Saved entries:
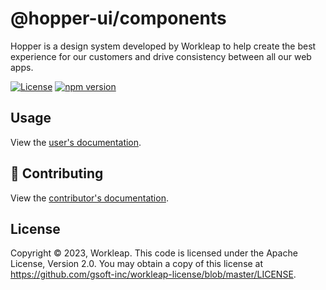 # @hopper-ui/components

Hopper is a design system developed by Workleap to help create the best experience for our customers and drive consistency between all our web apps.

[![License](https://img.shields.io/badge/License-Apache_2.0-blue.svg)](../../LICENSE)
[![npm version](https://img.shields.io/npm/v/@hopper-ui/components)](https://www.npmjs.com/package/@hopper-ui/components)

## Usage

View the [user's documentation](https://hopper.workleap.design/).

## 🤝 Contributing

View the [contributor's documentation](https://github.com/gsoft-inc/wl-hopper/blob/main/CONTRIBUTING.md).

## License

Copyright © 2023, Workleap. This code is licensed under the Apache License, Version 2.0. You may obtain a copy of this license at https://github.com/gsoft-inc/workleap-license/blob/master/LICENSE.
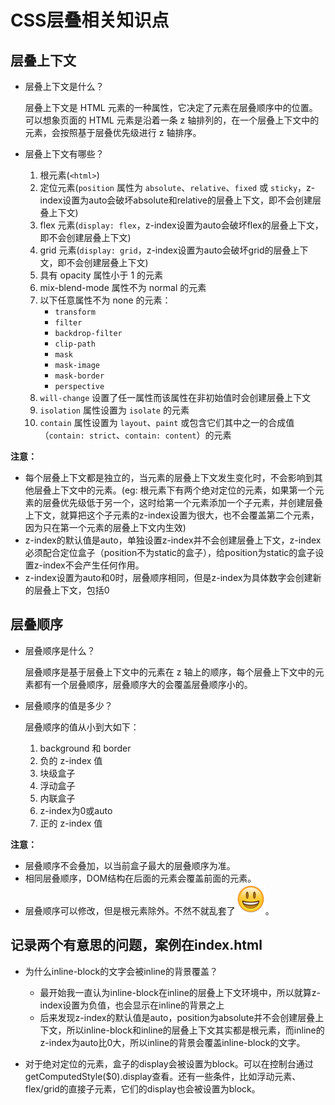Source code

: # CSS层叠相关知识点

## 层叠上下文

- 层叠上下文是什么？

  层叠上下文是 HTML 元素的一种属性，它决定了元素在层叠顺序中的位置。可以想象页面的 HTML 元素是沿着一条 z 轴排列的，在一个层叠上下文中的元素，会按照基于层叠优先级进行 z 轴排序。

- 层叠上下文有哪些？

  1. 根元素(`<html>`)
  2. 定位元素(`position` 属性为 `absolute`、`relative`、`fixed` 或 `sticky`，z-index设置为auto会破坏absolute和relative的层叠上下文，即不会创建层叠上下文)
  3. flex 元素(`display: flex`，z-index设置为auto会破坏flex的层叠上下文，即不会创建层叠上下文)
  4. grid 元素(`display: grid`，z-index设置为auto会破坏grid的层叠上下文，即不会创建层叠上下文)
  5. 具有 opacity 属性小于 1 的元素
  6. mix-blend-mode 属性不为 normal 的元素
  7. 以下任意属性不为 none 的元素：
     - `transform`
     - `filter`
     - `backdrop-filter`
     - `clip-path`
     - `mask`
     - `mask-image`
     - `mask-border`
     - `perspective`
  8. `will-change` 设置了任一属性而该属性在非初始值时会创建层叠上下文
  9. `isolation` 属性设置为 `isolate` 的元素
  10. `contain` 属性设置为 `layout`、`paint` 或包含它们其中之一的合成值（`contain: strict`、`contain: content`）的元素

**注意：**

- 每个层叠上下文都是独立的，当元素的层叠上下文发生变化时，不会影响到其他层叠上下文中的元素。(eg: 根元素下有两个绝对定位的元素，如果第一个元素的层叠优先级低于另一个，这时给第一个元素添加一个子元素，并创建层叠上下文，就算把这个子元素的z-index设置为很大，也不会覆盖第二个元素，因为只在第一个元素的层叠上下文内生效)
- z-index的默认值是auto，单独设置z-index并不会创建层叠上下文，z-index必须配合定位盒子（position不为static的盒子），给position为static的盒子设置z-index不会产生任何作用。
- z-index设置为auto和0时，层叠顺序相同，但是z-index为具体数字会创建新的层叠上下文，包括0

## 层叠顺序

- 层叠顺序是什么？

  层叠顺序是基于层叠上下文中的元素在 z 轴上的顺序，每个层叠上下文中的元素都有一个层叠顺序，层叠顺序大的会覆盖层叠顺序小的。

- 层叠顺序的值是多少？

  层叠顺序的值从小到大如下：

  1. background 和 border
  2. 负的 z-index 值
  3. 块级盒子
  4. 浮动盒子
  5. 内联盒子
  6. z-index为0或auto
  7. 正的 z-index 值

**注意：**

- 层叠顺序不会叠加，以当前盒子最大的层叠顺序为准。
- 相同层叠顺序，DOM结构在后面的元素会覆盖前面的元素。
- 层叠顺序可以修改，但是根元素除外。不然不就乱套了![alt text](98D8AA0C.png)。


## 记录两个有意思的问题，案例在index.html

- 为什么inline-block的文字会被inline的背景覆盖？

  -  最开始我一直认为inline-block在inline的层叠上下文环境中，所以就算z-index设置为负值，也会显示在inline的背景之上
  -  后来发现z-index的默认值是auto，position为absolute并不会创建层叠上下文，所以inline-block和inline的层叠上下文其实都是根元素，而inline的z-index为auto比0大，所以inline的背景会覆盖inline-block的文字。

- 对于绝对定位的元素，盒子的display会被设置为block。可以在控制台通过getComputedStyle($0).display查看。还有一些条件，比如浮动元素、flex/grid的直接子元素，它们的display也会被设置为block。
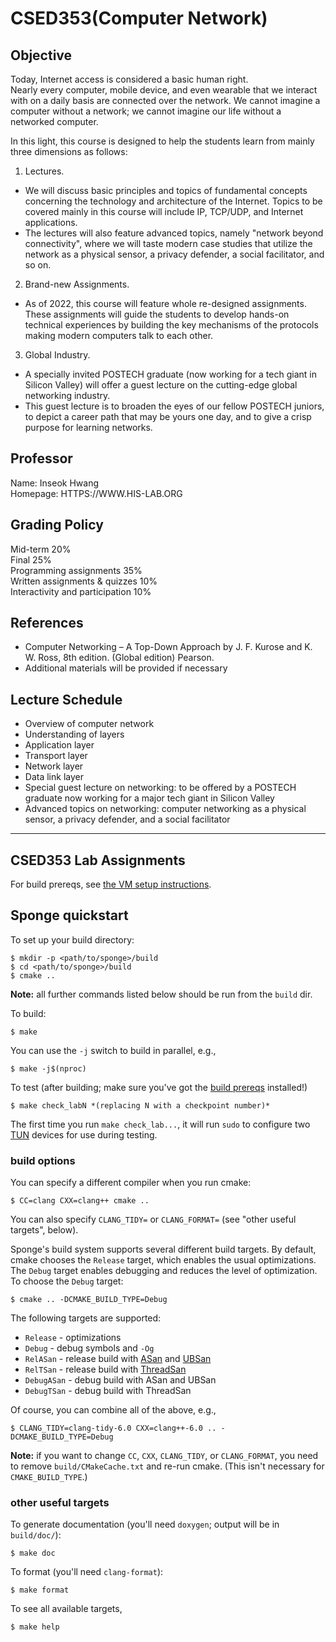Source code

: # CSED353(Computer Network)

## Objective
Today, Internet access is considered a basic human right.\
Nearly every computer, mobile device, and even wearable that we interact with on a daily basis are connected over the network. We cannot imagine a computer without a network; we cannot imagine our life without a networked computer.

In this light, this course is designed to help the students learn from mainly three dimensions as follows:
1. Lectures. 
- We will discuss basic principles and topics of fundamental concepts concerning the technology and architecture of the Internet. Topics to be covered mainly in this course will include IP, TCP/UDP, and Internet applications. 
- The lectures will also feature advanced topics, namely "network beyond connectivity", where we will taste modern case studies that utilize the network as a physical sensor, a privacy defender, a social facilitator, and so on.

2. Brand-new Assignments. 
- As of 2022, this course will feature whole re-designed assignments. These assignments will guide the students to develop hands-on technical experiences by building the key mechanisms of the protocols making modern computers talk to each other.

3. Global Industry. 
- A specially invited POSTECH graduate (now working for a tech giant in Silicon Valley) will offer a guest lecture on the cutting-edge global networking industry.
- This guest lecture is to broaden the eyes of our fellow POSTECH juniors, to depict a career path that may be yours one day, and to give a crisp purpose for learning networks.

## Professor
Name: Inseok Hwang\
Homepage: HTTPS://WWW.HIS-LAB.ORG

## Grading Policy
Mid-term 20%\
Final 25%\
Programming assignments 35%\
Written assignments & quizzes 10%\
Interactivity and participation 10%

## References
- Computer Networking – A Top-Down Approach by J. F. Kurose and K. W. Ross, 8th edition. (Global edition) Pearson.
- Additional materials will be provided if necessary

## Lecture Schedule
- Overview of computer network 
- Understanding of layers
 - Application layer
 - Transport layer 
 - Network layer
 - Data link layer
- Special guest lecture on networking: to be offered by a POSTECH graduate now working for a major tech giant in Silicon Valley
- Advanced topics on networking: computer networking as a physical sensor, a privacy defender, and a social facilitator

---
## CSED353 Lab Assignments

For build prereqs, see [the VM setup instructions](http://tomahawk.postech.ac.kr/csed353/assignments/vm/virtualbox).

## Sponge quickstart

To set up your build directory:

	$ mkdir -p <path/to/sponge>/build
	$ cd <path/to/sponge>/build
	$ cmake ..

**Note:** all further commands listed below should be run from the `build` dir.

To build:

    $ make

You can use the `-j` switch to build in parallel, e.g.,

    $ make -j$(nproc)

To test (after building; make sure you've got the [build prereqs](http://tomahawk.postech.ac.kr/csed353/assignments/vm/virtualbox) installed!)

    $ make check_labN *(replacing N with a checkpoint number)*

The first time you run `make check_lab...`, it will run `sudo` to configure two
[TUN](https://www.kernel.org/doc/Documentation/networking/tuntap.txt) devices for use during
testing.

### build options

You can specify a different compiler when you run cmake:

    $ CC=clang CXX=clang++ cmake ..

You can also specify `CLANG_TIDY=` or `CLANG_FORMAT=` (see "other useful targets", below).

Sponge's build system supports several different build targets. By default, cmake chooses the `Release`
target, which enables the usual optimizations. The `Debug` target enables debugging and reduces the
level of optimization. To choose the `Debug` target:

    $ cmake .. -DCMAKE_BUILD_TYPE=Debug

The following targets are supported:

- `Release` - optimizations
- `Debug` - debug symbols and `-Og`
- `RelASan` - release build with [ASan](https://en.wikipedia.org/wiki/AddressSanitizer) and
  [UBSan](https://developers.redhat.com/blog/2014/10/16/gcc-undefined-behavior-sanitizer-ubsan/)
- `RelTSan` - release build with
  [ThreadSan](https://developer.mozilla.org/en-US/docs/Mozilla/Projects/Thread_Sanitizer)
- `DebugASan` - debug build with ASan and UBSan
- `DebugTSan` - debug build with ThreadSan

Of course, you can combine all of the above, e.g.,

    $ CLANG_TIDY=clang-tidy-6.0 CXX=clang++-6.0 .. -DCMAKE_BUILD_TYPE=Debug

**Note:** if you want to change `CC`, `CXX`, `CLANG_TIDY`, or `CLANG_FORMAT`, you need to remove
`build/CMakeCache.txt` and re-run cmake. (This isn't necessary for `CMAKE_BUILD_TYPE`.)

### other useful targets

To generate documentation (you'll need `doxygen`; output will be in `build/doc/`):

    $ make doc

To format (you'll need `clang-format`):

    $ make format

To see all available targets,

    $ make help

• _WHAT IS BEING ASKED_: Which of the lines above include the string "help"? Pick them out and copy them.

• _ANSWER SECTION_:
Hopper is a design system developed by Workleap to help create the best experience for our customers and drive consistency between all our web apps.
In this light, this course is designed to help the students learn from mainly three dimensions as follows:
    $ make help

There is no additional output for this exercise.